[Records from a data source]
::::::::::

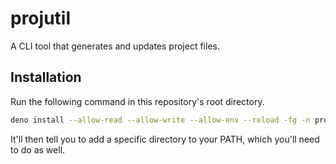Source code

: # projutil

A CLI tool that generates and updates project files.

## Installation

Run the following command in this repository's root directory.

```zsh
deno install --allow-read --allow-write --allow-env --reload -fg -n projutil src/index.ts
```

It'll then tell you to add a specific directory to your PATH, which you'll need
to do as well.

::::::::::

Each of the entries above must be copied exactly, but the pictures stay out.

Source code

: # projutil

A CLI tool that generates and updates project files.

## Installation

Run the following command in this repository's root directory.

```zsh
deno install --allow-read --allow-write --allow-env --reload -fg -n projutil src/index.ts
```

It'll then tell you to add a specific directory to your PATH, which you'll need
to do as well.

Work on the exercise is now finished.